BFS WEB CRAWLER     

In [3]:
import requests
from bs4 import BeautifulSoup
from collections import deque
import time

def bfs_crawler(start_url):
    visited = set()
    queue = deque([(start_url, 0)])
    total_time = 0
    num_pages = 0

    while queue:
        url, depth = queue.popleft()
        if url not in visited:
            try:
                start_time = time.time()
                response = requests.get(url)
                end_time = time.time()
                elapsed_time = end_time - start_time

                # Simulating processing time
                time.sleep(0.5)

                if response.status_code == 200:
                    print(f"Crawling {url} at depth {depth} - Elapsed Time: {elapsed_time:.2f} seconds")
                    total_time += elapsed_time
                    num_pages += 1

                    # Extract links from the page
                    links = extract_links(response.text)

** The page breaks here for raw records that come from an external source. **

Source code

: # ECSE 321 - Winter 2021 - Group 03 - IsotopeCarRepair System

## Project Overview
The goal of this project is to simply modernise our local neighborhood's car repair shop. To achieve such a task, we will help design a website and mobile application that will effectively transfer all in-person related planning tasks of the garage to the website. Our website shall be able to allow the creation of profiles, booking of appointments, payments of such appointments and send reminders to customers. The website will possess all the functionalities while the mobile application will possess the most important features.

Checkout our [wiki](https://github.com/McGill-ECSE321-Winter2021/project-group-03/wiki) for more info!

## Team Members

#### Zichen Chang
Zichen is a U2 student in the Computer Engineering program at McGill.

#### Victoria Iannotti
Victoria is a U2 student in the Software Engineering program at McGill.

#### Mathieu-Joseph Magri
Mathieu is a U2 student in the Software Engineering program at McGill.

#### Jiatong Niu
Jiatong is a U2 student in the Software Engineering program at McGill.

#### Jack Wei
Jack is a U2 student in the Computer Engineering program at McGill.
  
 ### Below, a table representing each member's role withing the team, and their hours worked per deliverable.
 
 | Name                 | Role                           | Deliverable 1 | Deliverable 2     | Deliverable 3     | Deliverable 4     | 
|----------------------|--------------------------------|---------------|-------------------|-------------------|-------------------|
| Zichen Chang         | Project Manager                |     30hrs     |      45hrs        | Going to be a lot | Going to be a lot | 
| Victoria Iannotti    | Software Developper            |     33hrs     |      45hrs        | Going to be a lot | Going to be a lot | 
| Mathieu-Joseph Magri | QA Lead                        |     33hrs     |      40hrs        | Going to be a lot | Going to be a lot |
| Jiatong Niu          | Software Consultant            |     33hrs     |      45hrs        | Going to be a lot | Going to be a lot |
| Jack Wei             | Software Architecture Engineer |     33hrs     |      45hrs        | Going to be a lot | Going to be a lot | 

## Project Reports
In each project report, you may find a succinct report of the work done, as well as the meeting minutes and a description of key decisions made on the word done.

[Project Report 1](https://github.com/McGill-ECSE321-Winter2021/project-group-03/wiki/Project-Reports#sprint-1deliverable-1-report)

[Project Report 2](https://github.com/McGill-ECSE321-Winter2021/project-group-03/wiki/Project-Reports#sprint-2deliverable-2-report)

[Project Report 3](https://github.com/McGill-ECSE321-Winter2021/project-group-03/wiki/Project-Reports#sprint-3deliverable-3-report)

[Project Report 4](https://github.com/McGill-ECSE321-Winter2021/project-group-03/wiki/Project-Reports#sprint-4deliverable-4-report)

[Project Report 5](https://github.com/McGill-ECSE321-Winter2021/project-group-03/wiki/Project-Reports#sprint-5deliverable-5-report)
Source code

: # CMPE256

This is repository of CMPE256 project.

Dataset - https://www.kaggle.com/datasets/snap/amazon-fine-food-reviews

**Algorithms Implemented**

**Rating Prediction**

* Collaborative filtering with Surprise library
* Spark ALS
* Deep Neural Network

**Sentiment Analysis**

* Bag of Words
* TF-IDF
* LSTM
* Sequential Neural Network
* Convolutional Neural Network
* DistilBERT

                    # Add links from the page to the queue for further crawling
                    if depth < 2:  # Limiting depth to 2 for demonstration
                        for link in links:
                            queue.append((link, depth + 1))

                    visited.add(url)

            except Exception as e:
                print(f"Error crawling {url}: {e}")

    return total_time / num_pages if num_pages > 0 else 0


def extract_links(html):
    links = []
    soup = BeautifulSoup(html, 'html.parser')
    for link in soup.find_all('a'):
        href = link.get('href')
        if href:
            links.append(href)
    return links

if __name__ == "__main__":
    start_time_total = time.time()

    start_url = "https://kayak.com"  # Replace with your starting URL
    avg_time = bfs_crawler(start_url)

    end_time_total = time.time()
    total_elapsed_time = end_time_total - start_time_total

    print(f"Total time taken: {total_elapsed_time:.2f} seconds")
    print(f"Average time per page: {avg_time:.2f} seconds")


Crawling https://kayak.com at depth 0 - Elapsed Time: 1.75 seconds
Error crawling #rezq-pageContent: Invalid URL '#rezq-pageContent': No scheme supplied. Perhaps you meant https://#rezq-pageContent?
Error crawling /: Invalid URL '/': No scheme supplied. Perhaps you meant https:///?
Error crawling /flights: Invalid URL '/flights': No scheme supplied. Perhaps you meant https:///flights?
Error crawling /stays: Invalid URL '/stays': No scheme supplied. Perhaps you meant https:///stays?
Error crawling /cars: Invalid URL '/cars': No scheme supplied. Perhaps you meant https:///cars?
Error crawling /packages: Invalid URL '/packages': No scheme supplied. Perhaps you meant https:///packages?
Error crawling /trains: Invalid URL '/trains': No scheme supplied. Perhaps you meant https:///trains?
Error crawling #: Invalid URL '#': No scheme supplied. Perhaps you meant https://#?
Error crawling #: Invalid URL '#': No scheme supplied. Perhaps you meant https://#?
Error crawling #: Invalid URL '#': No s

DFS WEB CRAWLER

In [7]:
import requests
from bs4 import BeautifulSoup
import time

def dfs_crawler(start_url, max_depth=2):
    visited = set()
    stack = [(start_url, 0)]
    total_time = 0
    num_pages = 0

    while stack:
        url, depth = stack.pop()
        if url not in visited:
            try:
                start_time = time.time()
                response = requests.get(url)
                end_time = time.time()
                elapsed_time = end_time - start_time

                # Simulating processing time
                time.sleep(0.5)

                if response.status_code == 200:
                    print(f"Crawling {url} at depth {depth} - Elapsed Time: {elapsed_time:.2f} seconds")
                    total_time += elapsed_time
                    num_pages += 1

                    # Extract links from the page
                    links = extract_links(response.text)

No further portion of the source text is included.